* **AIM OF THE EXERCISE**: Across the entries below, tally every line that holds the word "schedules". Give only the tally.

Saved entries

· · ·

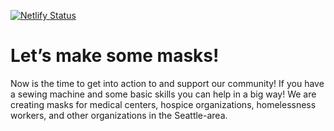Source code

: [![Netlify Status](https://api.netlify.com/api/v1/badges/e27f3d3e-3f93-456e-8e3b-a1eb21cf7960/deploy-status)](https://app.netlify.com/sites/crafters-against-covid19/deploys)

# Let’s make some masks!

Now is the time to get into action to and support our community! If you have a sewing machine and some basic skills you can help in a big way! We are creating masks for medical centers, hospice organizations, homelessness workers, and other organizations in the Seattle-area.
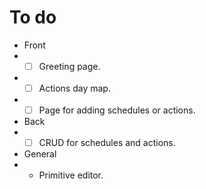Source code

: # To do

* Front
* * [ ] Greeting page.
* * [ ] Actions day map.
* * [ ] Page for adding schedules or actions.

* Back
* * [ ] CRUD for schedules and actions.

* General
* * Primitive editor.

· · ·

* **ANSWER SPACE**: 2